Distributed data processing

Distributed data processing

In the above example we can see how the process would be much faster because the process is being run in parallel. But this is a very simple example where we keep the data processing “local”, that is the data is not moved over the network. This is called a local transformation.

Now that we have a good understanding of what distributed data storage and processing is, we can start to look at some techniques to optimize Apache Spark code.

Setup

We are going to use AWS EMR to run a Spark, HDFS cluster.

AWS Setup

  1. Create an AWS account
  2. Create a pem file, follow the steps here
  3. Start a EMR cluster, follow the steps here , make sure to note down you master’s public DNS
  4. Move data into your EMR cluster using the steps shown below

SSH into your EMR master node

ssh -i ~/.ssh/sde.pem hadoop@<your-master-public-dns>
# master-public-dns sample: ec2-3-91-31-191.compute-1.amazonaws.com

The connection sometimes dies, so install tmux to be able to stay signed in

sudo yum install tmux -y
tmux new -s spark
wget https://www.dropbox.com/s/3uo4gznau7fn6kg/Archive.zip
unzip Archive.zip
hdfs dfs -ls / # list all the HDFS folder
hdfs dfs -mkdir /input # make a directory called input in HDFS
hdfs dfs -copyFromLocal  2015.csv /input # copy data from local Filesystem to HDFS
hdfs dfs -copyFromLocal  2016.csv /input
hdfs dfs -ls /input # check to see your copied data

wget https://www.dropbox.com/s/yuw9m5dbg03sad8/plate_type.csv
hdfs dfs -mkdir /mapping
hdfs dfs -copyFromLocal  plate_type.csv /mapping
hdfs dfs -ls /mapping

Now you have moved your data into HDFS and are ready to start working with it through Spark.

Optimizing your spark code

We will be using AWS EMR to run spark code snippets. A few things to know about spark before we start

  1. Apache Spark is lazy loaded, ie it does not perform the operations until we require an output. eg: If we filter a data frame based on a certain field it does not get filtered immediately but only when you write the output to a file system or the driver requires some data. The advantage here is that Spark can actually optimize the execution based on the entire execution logic before starting to process the data. So if you perform some filtering, joins, etc and then finally write the end result to a file system, only then is the logic executed by Apache Spark.

  2. Apache Spark is a distributed data processing system and open source.

In this post we will be working exclusively with dataframes, although we can work with RDDs, dataframes provide a nice tabular abstraction which makes processing data easier and is optimized automatically for us. There are cases where using RDD is beneficial, but RDD does not have the catalyst optimizer or Tungsten execution engine which are enabled by default when we use dataframes.

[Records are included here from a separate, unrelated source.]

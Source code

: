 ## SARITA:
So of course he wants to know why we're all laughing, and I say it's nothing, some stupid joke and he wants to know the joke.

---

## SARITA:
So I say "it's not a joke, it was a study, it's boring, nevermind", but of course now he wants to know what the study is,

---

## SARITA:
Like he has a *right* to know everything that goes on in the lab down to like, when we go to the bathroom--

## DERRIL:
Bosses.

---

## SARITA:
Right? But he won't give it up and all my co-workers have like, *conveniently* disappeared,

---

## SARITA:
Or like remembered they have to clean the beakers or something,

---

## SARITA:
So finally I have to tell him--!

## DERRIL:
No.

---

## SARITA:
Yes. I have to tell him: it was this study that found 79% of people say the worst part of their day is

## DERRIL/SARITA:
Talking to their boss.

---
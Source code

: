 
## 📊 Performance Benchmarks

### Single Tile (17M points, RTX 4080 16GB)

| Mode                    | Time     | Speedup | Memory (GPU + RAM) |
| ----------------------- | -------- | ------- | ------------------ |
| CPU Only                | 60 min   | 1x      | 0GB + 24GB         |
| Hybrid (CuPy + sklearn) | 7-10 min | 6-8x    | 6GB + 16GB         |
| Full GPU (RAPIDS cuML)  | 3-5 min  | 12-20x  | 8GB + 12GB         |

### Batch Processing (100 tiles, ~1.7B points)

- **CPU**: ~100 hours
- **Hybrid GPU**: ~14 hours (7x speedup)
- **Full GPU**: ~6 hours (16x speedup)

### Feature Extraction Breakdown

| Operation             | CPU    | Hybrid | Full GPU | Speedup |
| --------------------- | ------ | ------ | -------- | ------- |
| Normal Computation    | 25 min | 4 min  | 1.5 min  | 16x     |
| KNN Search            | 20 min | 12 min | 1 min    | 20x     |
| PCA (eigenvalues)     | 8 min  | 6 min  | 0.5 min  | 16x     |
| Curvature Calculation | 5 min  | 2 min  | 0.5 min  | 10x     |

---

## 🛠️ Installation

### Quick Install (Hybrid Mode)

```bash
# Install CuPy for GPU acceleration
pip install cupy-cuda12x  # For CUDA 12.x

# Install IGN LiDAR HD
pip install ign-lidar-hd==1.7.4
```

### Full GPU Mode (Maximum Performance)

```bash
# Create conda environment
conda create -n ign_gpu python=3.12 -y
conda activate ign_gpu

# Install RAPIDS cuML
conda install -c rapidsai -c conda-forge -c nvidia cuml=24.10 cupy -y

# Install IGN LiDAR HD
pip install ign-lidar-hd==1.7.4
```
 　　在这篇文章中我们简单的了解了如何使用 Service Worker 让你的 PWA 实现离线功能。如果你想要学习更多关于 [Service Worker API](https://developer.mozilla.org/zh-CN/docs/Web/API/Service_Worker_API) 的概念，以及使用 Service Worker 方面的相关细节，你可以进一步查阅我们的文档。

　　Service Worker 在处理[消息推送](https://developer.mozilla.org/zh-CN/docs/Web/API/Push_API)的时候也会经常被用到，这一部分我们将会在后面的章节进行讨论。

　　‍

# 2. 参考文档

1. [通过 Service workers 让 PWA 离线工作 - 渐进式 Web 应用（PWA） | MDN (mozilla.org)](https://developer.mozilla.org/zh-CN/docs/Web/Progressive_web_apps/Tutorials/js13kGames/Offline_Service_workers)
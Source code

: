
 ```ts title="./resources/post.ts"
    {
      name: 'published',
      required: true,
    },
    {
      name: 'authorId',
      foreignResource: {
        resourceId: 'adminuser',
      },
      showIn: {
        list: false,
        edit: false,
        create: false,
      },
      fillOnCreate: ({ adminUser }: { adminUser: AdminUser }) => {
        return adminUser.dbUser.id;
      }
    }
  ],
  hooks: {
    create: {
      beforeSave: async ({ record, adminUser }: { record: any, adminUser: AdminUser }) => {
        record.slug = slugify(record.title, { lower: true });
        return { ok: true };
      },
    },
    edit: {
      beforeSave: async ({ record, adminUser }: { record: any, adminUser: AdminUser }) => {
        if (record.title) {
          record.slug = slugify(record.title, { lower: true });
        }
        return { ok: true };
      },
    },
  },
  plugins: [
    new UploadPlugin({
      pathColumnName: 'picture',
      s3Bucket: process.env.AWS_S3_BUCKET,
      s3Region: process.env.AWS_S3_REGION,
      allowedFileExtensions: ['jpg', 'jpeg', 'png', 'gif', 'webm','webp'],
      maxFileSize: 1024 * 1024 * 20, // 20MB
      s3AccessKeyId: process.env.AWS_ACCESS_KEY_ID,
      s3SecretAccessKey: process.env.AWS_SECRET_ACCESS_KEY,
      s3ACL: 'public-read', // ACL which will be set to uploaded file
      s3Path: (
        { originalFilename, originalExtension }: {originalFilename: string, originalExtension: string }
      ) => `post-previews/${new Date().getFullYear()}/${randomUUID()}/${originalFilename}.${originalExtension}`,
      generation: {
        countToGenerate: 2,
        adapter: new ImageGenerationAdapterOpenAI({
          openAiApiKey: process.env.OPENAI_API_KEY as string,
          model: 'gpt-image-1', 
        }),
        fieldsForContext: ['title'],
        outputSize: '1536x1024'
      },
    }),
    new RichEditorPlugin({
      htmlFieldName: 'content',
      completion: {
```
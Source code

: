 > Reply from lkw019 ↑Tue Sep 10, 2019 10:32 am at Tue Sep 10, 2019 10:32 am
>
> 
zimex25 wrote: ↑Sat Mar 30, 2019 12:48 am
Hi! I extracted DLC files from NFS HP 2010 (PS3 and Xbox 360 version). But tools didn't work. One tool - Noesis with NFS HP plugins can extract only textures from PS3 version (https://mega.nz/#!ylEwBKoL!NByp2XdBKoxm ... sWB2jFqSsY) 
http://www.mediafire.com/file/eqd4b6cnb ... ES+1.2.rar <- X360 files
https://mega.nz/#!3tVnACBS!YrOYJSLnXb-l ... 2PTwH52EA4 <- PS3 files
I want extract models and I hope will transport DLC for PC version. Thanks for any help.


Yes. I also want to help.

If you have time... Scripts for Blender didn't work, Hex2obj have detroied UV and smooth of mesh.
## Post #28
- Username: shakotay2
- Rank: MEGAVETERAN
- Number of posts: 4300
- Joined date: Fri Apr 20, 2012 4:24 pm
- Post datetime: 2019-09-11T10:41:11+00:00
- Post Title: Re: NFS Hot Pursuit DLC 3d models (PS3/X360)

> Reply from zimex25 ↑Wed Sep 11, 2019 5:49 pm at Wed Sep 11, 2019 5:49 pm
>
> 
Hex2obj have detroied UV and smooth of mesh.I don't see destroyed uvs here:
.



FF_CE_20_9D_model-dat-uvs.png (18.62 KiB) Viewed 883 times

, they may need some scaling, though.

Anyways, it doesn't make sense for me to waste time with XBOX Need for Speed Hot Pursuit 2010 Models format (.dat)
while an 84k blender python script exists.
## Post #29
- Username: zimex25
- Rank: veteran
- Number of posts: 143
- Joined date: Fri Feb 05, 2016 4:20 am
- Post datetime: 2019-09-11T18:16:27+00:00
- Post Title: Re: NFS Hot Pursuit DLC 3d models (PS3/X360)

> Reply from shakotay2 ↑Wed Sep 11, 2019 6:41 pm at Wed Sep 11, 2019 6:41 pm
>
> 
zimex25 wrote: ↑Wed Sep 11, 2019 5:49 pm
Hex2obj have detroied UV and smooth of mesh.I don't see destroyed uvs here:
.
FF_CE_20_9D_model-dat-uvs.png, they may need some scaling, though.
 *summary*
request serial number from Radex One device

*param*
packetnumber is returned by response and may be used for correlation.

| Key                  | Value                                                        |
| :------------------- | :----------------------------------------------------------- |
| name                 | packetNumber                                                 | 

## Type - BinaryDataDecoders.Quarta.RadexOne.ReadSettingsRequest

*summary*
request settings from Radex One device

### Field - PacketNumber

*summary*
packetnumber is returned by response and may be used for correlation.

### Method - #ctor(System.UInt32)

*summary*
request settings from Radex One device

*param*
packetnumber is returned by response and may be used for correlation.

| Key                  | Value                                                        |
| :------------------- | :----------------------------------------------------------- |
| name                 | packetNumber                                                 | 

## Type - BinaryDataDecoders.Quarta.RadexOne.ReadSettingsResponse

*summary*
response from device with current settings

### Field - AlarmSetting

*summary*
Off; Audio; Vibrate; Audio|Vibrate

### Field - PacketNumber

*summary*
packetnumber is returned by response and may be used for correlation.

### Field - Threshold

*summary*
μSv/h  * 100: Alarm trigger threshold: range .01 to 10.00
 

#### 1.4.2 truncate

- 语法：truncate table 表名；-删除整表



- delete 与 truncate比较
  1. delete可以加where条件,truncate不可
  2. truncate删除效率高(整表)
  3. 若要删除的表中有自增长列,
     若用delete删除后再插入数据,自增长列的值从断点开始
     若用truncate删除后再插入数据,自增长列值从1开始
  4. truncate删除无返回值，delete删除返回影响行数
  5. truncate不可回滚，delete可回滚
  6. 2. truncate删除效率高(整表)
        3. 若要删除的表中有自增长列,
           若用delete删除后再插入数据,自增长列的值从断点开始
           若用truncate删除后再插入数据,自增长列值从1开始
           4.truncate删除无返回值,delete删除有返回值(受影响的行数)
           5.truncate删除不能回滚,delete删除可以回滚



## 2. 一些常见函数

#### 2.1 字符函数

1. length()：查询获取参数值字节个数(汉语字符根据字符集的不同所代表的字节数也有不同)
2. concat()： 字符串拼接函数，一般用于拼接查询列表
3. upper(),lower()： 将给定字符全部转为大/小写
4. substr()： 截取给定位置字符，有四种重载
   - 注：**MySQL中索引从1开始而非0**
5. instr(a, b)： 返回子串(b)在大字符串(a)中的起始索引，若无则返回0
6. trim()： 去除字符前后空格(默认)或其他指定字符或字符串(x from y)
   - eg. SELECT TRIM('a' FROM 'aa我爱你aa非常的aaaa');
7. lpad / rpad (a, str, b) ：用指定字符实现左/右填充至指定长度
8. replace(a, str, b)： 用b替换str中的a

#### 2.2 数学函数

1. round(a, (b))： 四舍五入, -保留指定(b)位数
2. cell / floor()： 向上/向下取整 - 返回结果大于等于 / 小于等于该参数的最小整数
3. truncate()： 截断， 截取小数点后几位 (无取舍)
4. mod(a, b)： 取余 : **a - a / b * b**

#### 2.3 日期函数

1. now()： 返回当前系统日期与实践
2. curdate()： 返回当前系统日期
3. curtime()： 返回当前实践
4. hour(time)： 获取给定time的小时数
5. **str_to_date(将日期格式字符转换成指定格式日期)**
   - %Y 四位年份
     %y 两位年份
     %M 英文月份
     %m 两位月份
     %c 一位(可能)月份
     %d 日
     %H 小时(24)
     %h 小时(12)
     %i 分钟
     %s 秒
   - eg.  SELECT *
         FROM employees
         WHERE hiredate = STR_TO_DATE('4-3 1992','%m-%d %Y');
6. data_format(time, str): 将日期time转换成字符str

Technique 1: reduce data shuffle

The most expensive operation in a distributed system such as Apache Spark is a shuffle. It refers to the transfer of data between nodes, and is expensive because when dealing with large amounts of data we are looking at long wait times. Let’s look at an example, start Apache spark shell using pyspark --num-executors=2 command

pyspark --num-executors=2 # num-executors to specify how many executors this spark job requires
parkViolations = spark.read.option("header", True).csv("/input/")
plateTypeCountDF = parkViolations.groupBy("Plate Type").count()
plateTypeCountDF.explain() # used to show the plan before execution, in the UI we can only see executed commands

We can use explain to view the query plan that is going to be used to read and process the data. Here we see a shuffle denoted by Exchange. We aim to reduce shuffles, but there are cases where we have to shuffle the data. GroupBy is one of those transformations. Since this involves a shuffle this transformation is called a wide-transformation. Let’s make Spark actually execute the operation by writing the output to a HDFS location.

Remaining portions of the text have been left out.